(Items listed in a dataset)
◇ ◇ ◇
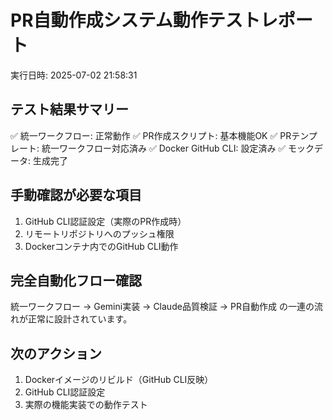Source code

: # PR自動作成システム動作テストレポート
実行日時: 2025-07-02 21:58:31

## テスト結果サマリー
✅ 統一ワークフロー: 正常動作
✅ PR作成スクリプト: 基本機能OK
✅ PRテンプレート: 統一ワークフロー対応済み
✅ Docker GitHub CLI: 設定済み
✅ モックデータ: 生成完了

## 手動確認が必要な項目
1. GitHub CLI認証設定（実際のPR作成時）
2. リモートリポジトリへのプッシュ権限
3. Dockerコンテナ内でのGitHub CLI動作

## 完全自動化フロー確認
統一ワークフロー → Gemini実装 → Claude品質検証 → PR自動作成
の一連の流れが正常に設計されています。

## 次のアクション
1. Dockerイメージのリビルド（GitHub CLI反映）
2. GitHub CLI認証設定
3. 実際の機能実装での動作テスト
◇ ◇ ◇
(What you should do) Reproduce each line of the entries above from the one containing "## テスト結果サマリー" through the last, exactly, and no other line.

(Response)
## テスト結果サマリー
✅ 統一ワークフロー: 正常動作
✅ PR作成スクリプト: 基本機能OK
✅ PRテンプレート: 統一ワークフロー対応済み
✅ Docker GitHub CLI: 設定済み
✅ モックデータ: 生成完了

## 手動確認が必要な項目
1. GitHub CLI認証設定（実際のPR作成時）
2. リモートリポジトリへのプッシュ権限
3. Dockerコンテナ内でのGitHub CLI動作

## 完全自動化フロー確認
統一ワークフロー → Gemini実装 → Claude品質検証 → PR自動作成
の一連の流れが正常に設計されています。

## 次のアクション
1. Dockerイメージのリビルド（GitHub CLI反映）
2. GitHub CLI認証設定
3. 実際の機能実装での動作テスト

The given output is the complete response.